Activation of STAT3 (signal transducer and activator of transcription 3) in synovial tissues from the hip joint in the early stage of rapidly destructive coxopathy.

Abstract

Interleukin-6 signaling activates signal transducer and activator of transcription 3 (STAT3), resulting in matrix metalloproteinase-3 (MMP-3) production. The hip joints with rapidly destructive coxopathy (RDC) show rapid chondrolysis, probably by increased MMP-3. This study aimed to elucidate STAT3 activation in the synovial tissues with joint destruction in the early stage of RDC. Synovial tissues within 7 months from the disease onset were obtained from four RDC patients with femoral head destruction and high serum levels of MMP-3. RDC synovial tissues demonstrated the synovial lining hyperplasia with an increase of CD68-positive macrophages and CD3-positive T lymphocytes.
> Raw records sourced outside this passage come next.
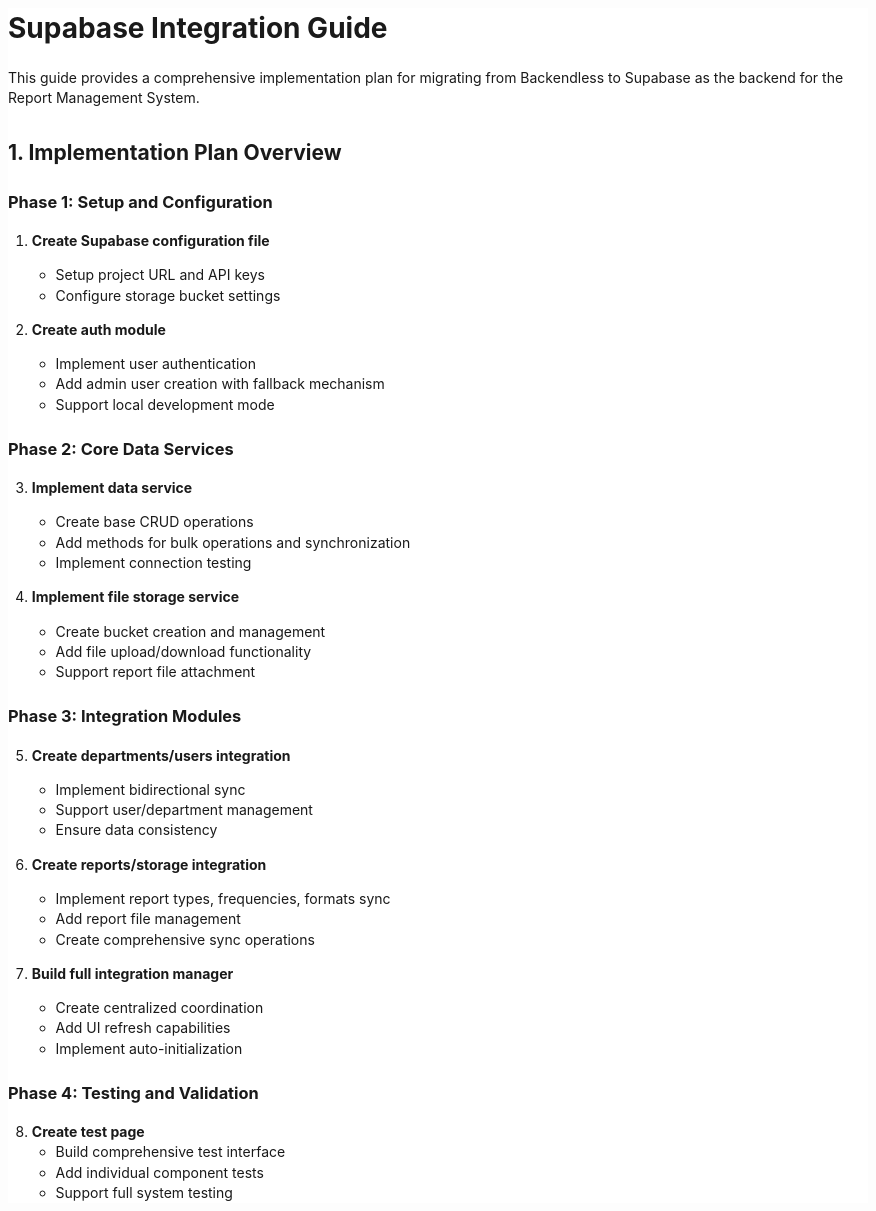 # Supabase Integration Guide

This guide provides a comprehensive implementation plan for migrating from Backendless to Supabase as the backend for the Report Management System.

## 1. Implementation Plan Overview

### Phase 1: Setup and Configuration
1. **Create Supabase configuration file**
   - Setup project URL and API keys
   - Configure storage bucket settings

2. **Create auth module**
   - Implement user authentication
   - Add admin user creation with fallback mechanism
   - Support local development mode

### Phase 2: Core Data Services
3. **Implement data service**
   - Create base CRUD operations
   - Add methods for bulk operations and synchronization
   - Implement connection testing

4. **Implement file storage service**
   - Create bucket creation and management
   - Add file upload/download functionality
   - Support report file attachment

### Phase 3: Integration Modules
5. **Create departments/users integration**
   - Implement bidirectional sync
   - Support user/department management
   - Ensure data consistency

6. **Create reports/storage integration**
   - Implement report types, frequencies, formats sync
   - Add report file management
   - Create comprehensive sync operations

7. **Build full integration manager**
   - Create centralized coordination
   - Add UI refresh capabilities
   - Implement auto-initialization

### Phase 4: Testing and Validation
8. **Create test page**
   - Build comprehensive test interface
   - Add individual component tests
   - Support full system testing
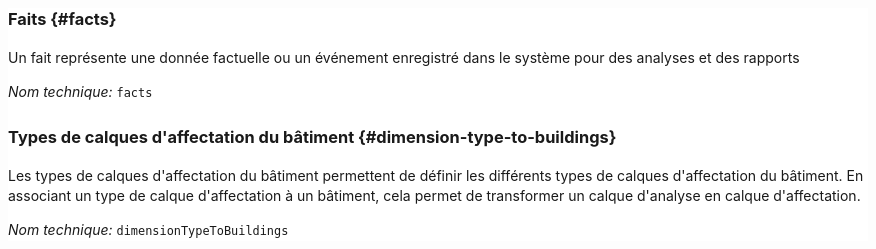 ### Faits {#facts}

Un fait représente une donnée factuelle ou un événement enregistré dans le système pour des analyses et des rapports

*Nom technique:* ```facts```
<PH code="building:facts"/>

### Types de calques d'affectation du bâtiment {#dimension-type-to-buildings}

Les types de calques d'affectation du bâtiment permettent de définir les différents types de calques d'affectation du bâtiment. En associant un type de calque d'affectation à un bâtiment, cela permet de transformer un calque d'analyse en calque d'affectation.

*Nom technique:* ```dimensionTypeToBuildings```
<PH code="building:dimensionTypeToBuildings"/>




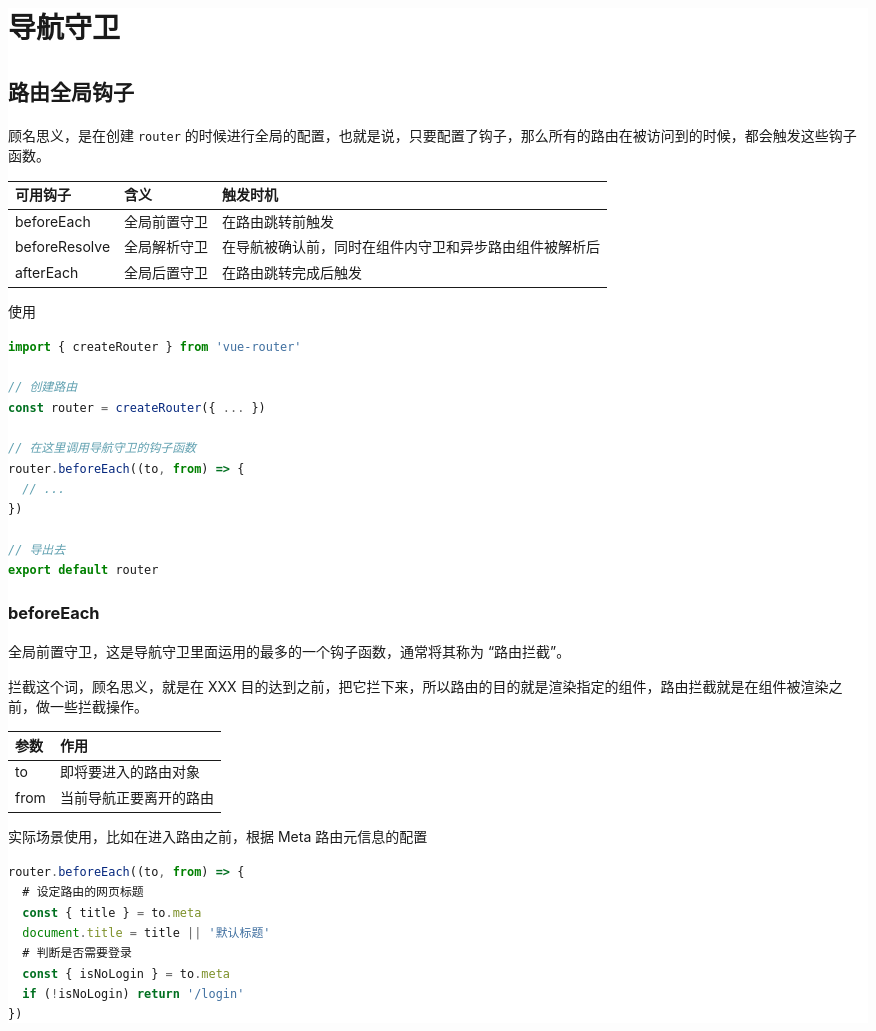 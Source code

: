 # 导航守卫

## 路由全局钩子

顾名思义，是在创建 `router` 的时候进行全局的配置，也就是说，只要配置了钩子，那么所有的路由在被访问到的时候，都会触发这些钩子函数。

| 可用钩子      | 含义         | 触发时机                                               |
| :------------ | :----------- | :----------------------------------------------------- |
| beforeEach    | 全局前置守卫 | 在路由跳转前触发                                       |
| beforeResolve | 全局解析守卫 | 在导航被确认前，同时在组件内守卫和异步路由组件被解析后 |
| afterEach     | 全局后置守卫 | 在路由跳转完成后触发                                   |

使用

```typescript
import { createRouter } from 'vue-router'

// 创建路由
const router = createRouter({ ... })

// 在这里调用导航守卫的钩子函数
router.beforeEach((to, from) => {
  // ...
})

// 导出去
export default router
```

### beforeEach

全局前置守卫，这是导航守卫里面运用的最多的一个钩子函数，通常将其称为 “路由拦截”。

拦截这个词，顾名思义，就是在 XXX 目的达到之前，把它拦下来，所以路由的目的就是渲染指定的组件，路由拦截就是在组件被渲染之前，做一些拦截操作。

| 参数 | 作用                   |
| :--- | :--------------------- |
| to   | 即将要进入的路由对象   |
| from | 当前导航正要离开的路由 |

实际场景使用，比如在进入路由之前，根据 Meta 路由元信息的配置

```typescript
router.beforeEach((to, from) => {
  #	设定路由的网页标题
  const { title } = to.meta
  document.title = title || '默认标题'
  #	判断是否需要登录
  const { isNoLogin } = to.meta
  if (!isNoLogin) return '/login'
})
```

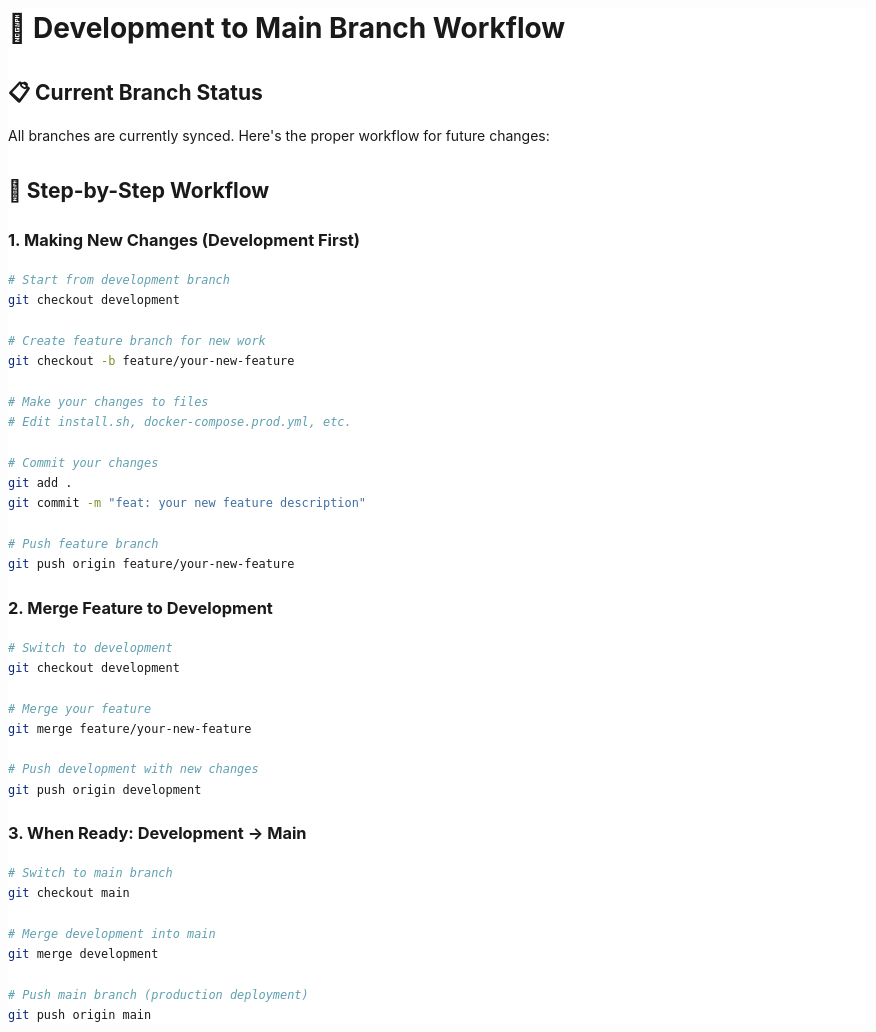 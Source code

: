 # 🔄 Development to Main Branch Workflow

## 📋 **Current Branch Status**

All branches are currently synced. Here's the proper workflow for future changes:

## 🚀 **Step-by-Step Workflow**

### **1. Making New Changes (Development First)**

```bash
# Start from development branch
git checkout development

# Create feature branch for new work
git checkout -b feature/your-new-feature

# Make your changes to files
# Edit install.sh, docker-compose.prod.yml, etc.

# Commit your changes
git add .
git commit -m "feat: your new feature description"

# Push feature branch
git push origin feature/your-new-feature
```

### **2. Merge Feature to Development**

```bash
# Switch to development
git checkout development

# Merge your feature
git merge feature/your-new-feature

# Push development with new changes
git push origin development
```

### **3. When Ready: Development → Main**

```bash
# Switch to main branch
git checkout main

# Merge development into main
git merge development

# Push main branch (production deployment)
git push origin main
```
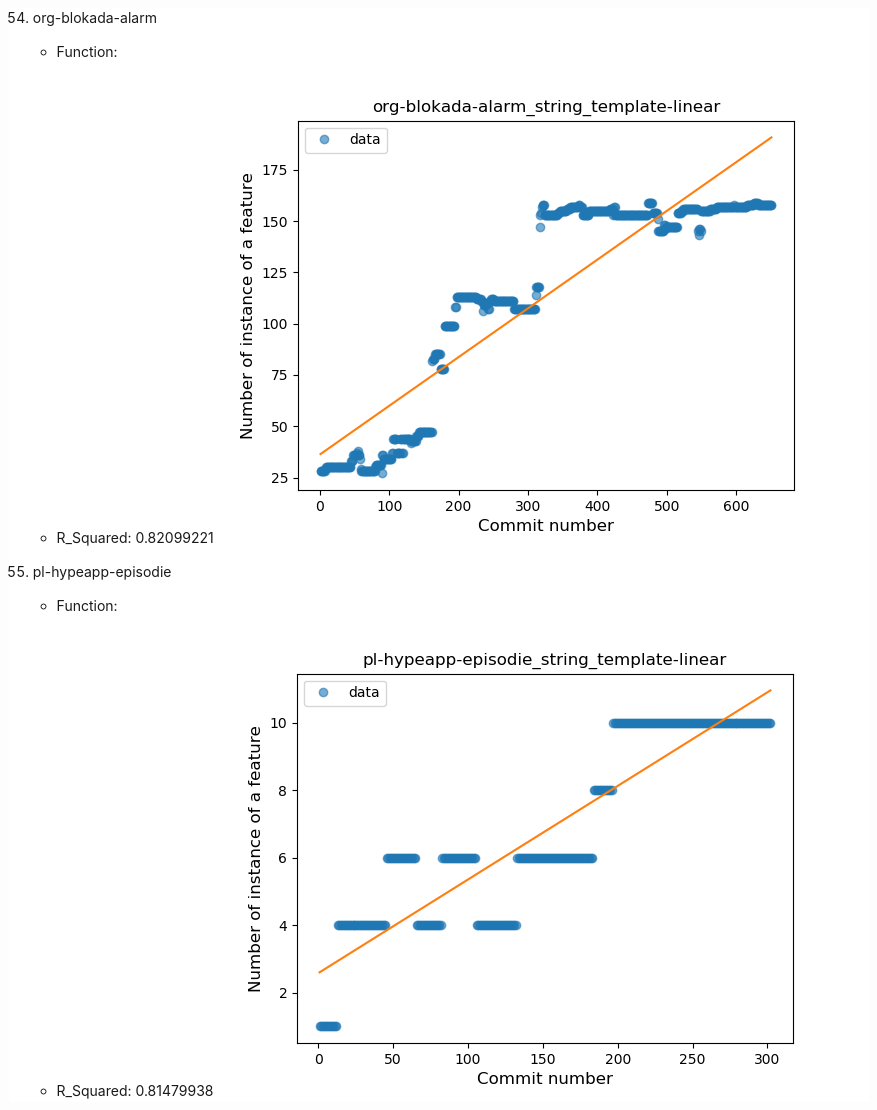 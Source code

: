 54. org-blokada-alarm

	*  Function: ![equation](http://latex.codecogs.com/svg.latex?0.237424x%20&plus;%2036.198738)
	* R_Squared: 0.82099221
 ![org-blokada-alarmstring_template](../plots/org-blokada-alarm_string_template_T1.png)

55. pl-hypeapp-episodie

	*  Function: ![equation](http://latex.codecogs.com/svg.latex?0.027765x%20&plus;%202.575081)
	* R_Squared: 0.81479938
 ![pl-hypeapp-episodiestring_template](../plots/pl-hypeapp-episodie_string_template_T1.png)
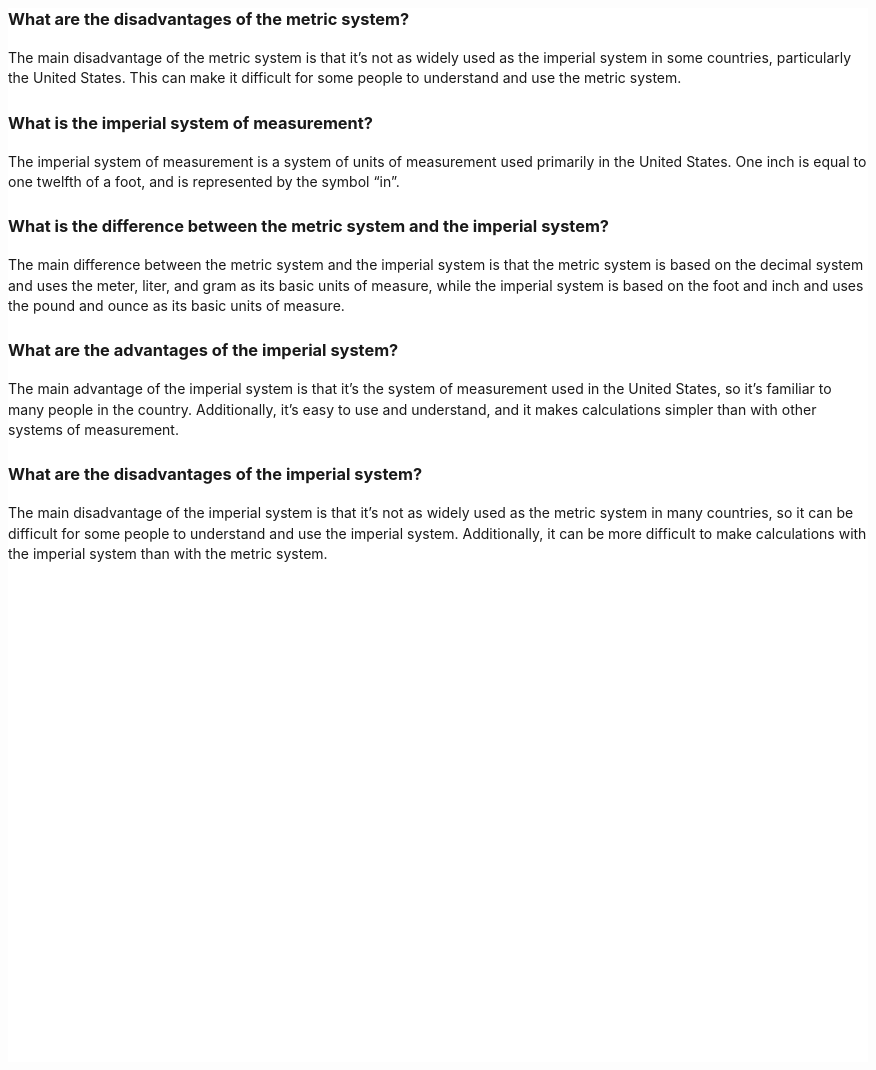 <h3>What are the disadvantages of the metric system? </h3>
<p>The main disadvantage of the metric system is that it’s not as widely used as the imperial system in some countries, particularly the United States. This can make it difficult for some people to understand and use the metric system.</p>

<h3>What is the imperial system of measurement? </h3>
<p>The imperial system of measurement is a system of units of measurement used primarily in the United States. One inch is equal to one twelfth of a foot, and is represented by the symbol “in”.</p>

<h3>What is the difference between the metric system and the imperial system? </h3>
<p>The main difference between the metric system and the imperial system is that the metric system is based on the decimal system and uses the meter, liter, and gram as its basic units of measure, while the imperial system is based on the foot and inch and uses the pound and ounce as its basic units of measure.</p>

<h3>What are the advantages of the imperial system? </h3>
<p>The main advantage of the imperial system is that it’s the system of measurement used in the United States, so it’s familiar to many people in the country. Additionally, it’s easy to use and understand, and it makes calculations simpler than with other systems of measurement.</p>

<h3>What are the disadvantages of the imperial system? </h3>
<p>The main disadvantage of the imperial system is that it’s not as widely used as the metric system in many countries, so it can be difficult for some people to understand and use the imperial system. Additionally, it can be more difficult to make calculations with the imperial system than with the metric system.</p>

<div style="position: relative; padding-bottom: 56.25%; overflow: hidden"><iframe src="https://www.youtube.com/embed/iGQjDLWdk0M" frameborder="0" allow="accelerometer; autoplay; clipboard-write; encrypted-media; gyroscope; picture-in-picture; web-share" allowfullscreen style="position: absolute; top: 0; left: 0; width: 100%; height: 100%;"></iframe>
</div> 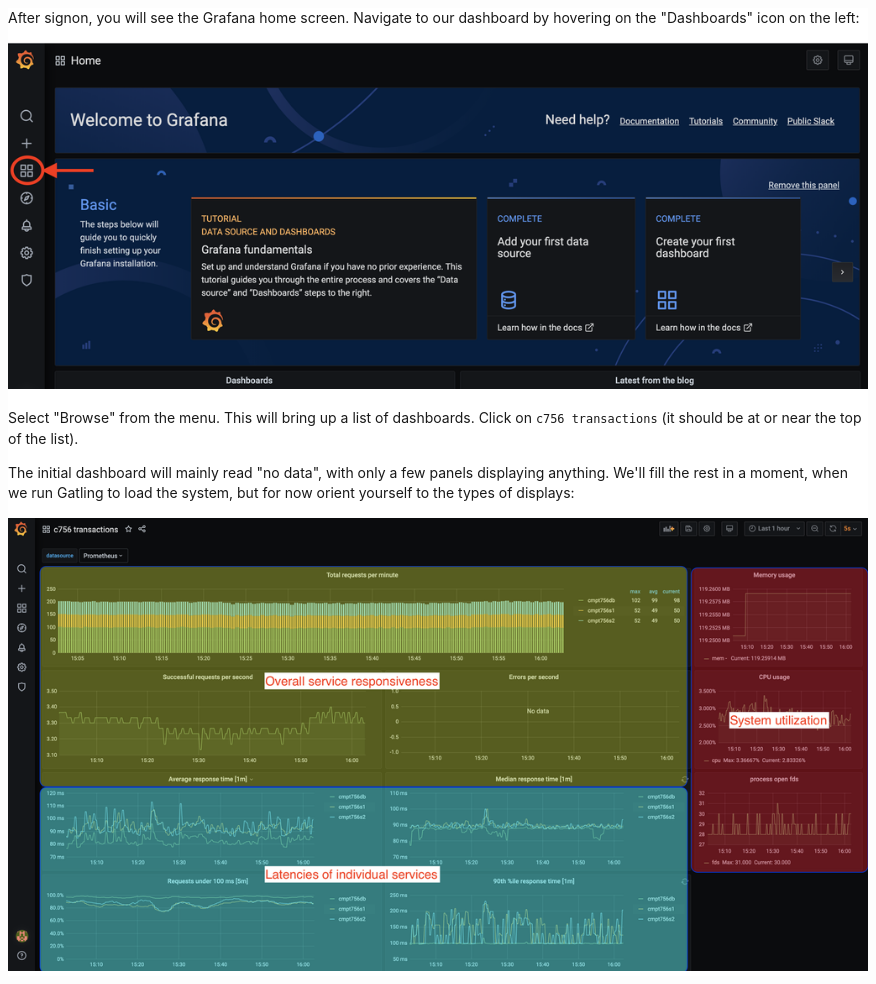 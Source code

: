 After signon, you will see the Grafana home screen. Navigate to our
dashboard by hovering on the "Dashboards" icon on the left:

![Grafana home page with callout to "Dashboards" menu item](Grafana-home-page-highlighting-dashboards-menu-item.png)

Select "Browse" from the menu. This will bring up a list of
dashboards. Click on `c756 transactions` (it should be at or near the
top of the list).

The initial dashboard will mainly read "no data", with only a few
panels displaying anything.  We'll fill the rest in a moment, when we
run Gatling to load the system, but for now orient yourself to the
types of displays:

![Dashboard comprising three regions: three plots of service responsiveness on upper left, three plots of system utilization on the right, and four plots of service latencies oon the lower left](Grafana-overview-regions.png)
STAT3 activation was found in the synovial tissues by immunohistochemistry using anti-phospho-STAT3 antibody. The majority of phospho-STAT3-positive cells were the synovial lining cells and exhibited negative expression of the macrophage or T cell marker. Treatment with CP690,550, a Janus Kinase inhibitor, resulted in a decrease in phospho-STAT3-positive cells, especially with high intensity, indicating effective suppression of STAT3 activation in RDC synovial tissues. Inhibitory effect of CP690,550 could work through the Janus Kinase/STAT3 axis in the synovial tissues in the early stage of RDC. Thus, STAT3 may be a potential therapeutic target for prevention of joint structural damage in RDC.